Scan the records for the word "itemize". Report each line where it occurs.

____ Source data

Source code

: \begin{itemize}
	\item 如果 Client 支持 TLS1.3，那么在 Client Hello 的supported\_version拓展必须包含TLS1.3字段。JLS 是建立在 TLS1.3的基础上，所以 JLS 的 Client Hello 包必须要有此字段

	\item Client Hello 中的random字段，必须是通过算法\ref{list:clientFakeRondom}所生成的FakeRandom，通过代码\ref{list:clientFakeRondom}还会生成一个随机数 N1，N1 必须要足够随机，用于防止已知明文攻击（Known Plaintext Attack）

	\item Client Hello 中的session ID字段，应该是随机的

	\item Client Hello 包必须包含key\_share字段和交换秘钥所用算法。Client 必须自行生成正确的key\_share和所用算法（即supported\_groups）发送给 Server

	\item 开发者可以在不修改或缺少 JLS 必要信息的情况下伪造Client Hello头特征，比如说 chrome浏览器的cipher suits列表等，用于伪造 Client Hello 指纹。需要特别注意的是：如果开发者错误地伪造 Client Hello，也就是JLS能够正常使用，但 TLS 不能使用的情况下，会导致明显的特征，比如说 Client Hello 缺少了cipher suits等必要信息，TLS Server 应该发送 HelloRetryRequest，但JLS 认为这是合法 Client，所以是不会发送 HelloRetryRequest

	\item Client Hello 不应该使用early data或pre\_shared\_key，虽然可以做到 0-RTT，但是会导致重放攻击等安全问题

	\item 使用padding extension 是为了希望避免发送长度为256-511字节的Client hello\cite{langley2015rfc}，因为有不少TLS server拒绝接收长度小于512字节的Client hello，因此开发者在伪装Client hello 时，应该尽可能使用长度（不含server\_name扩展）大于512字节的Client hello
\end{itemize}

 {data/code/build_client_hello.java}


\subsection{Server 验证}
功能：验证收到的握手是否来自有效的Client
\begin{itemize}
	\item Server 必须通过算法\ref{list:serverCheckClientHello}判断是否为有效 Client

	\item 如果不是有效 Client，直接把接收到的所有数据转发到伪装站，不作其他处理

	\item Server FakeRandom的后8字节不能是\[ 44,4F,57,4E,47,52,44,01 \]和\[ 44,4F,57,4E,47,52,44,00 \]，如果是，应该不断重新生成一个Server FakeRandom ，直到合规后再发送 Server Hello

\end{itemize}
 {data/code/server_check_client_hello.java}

________

## Output of the exercise
: \begin{itemize}
\end{itemize}
\begin{itemize}
\end{itemize}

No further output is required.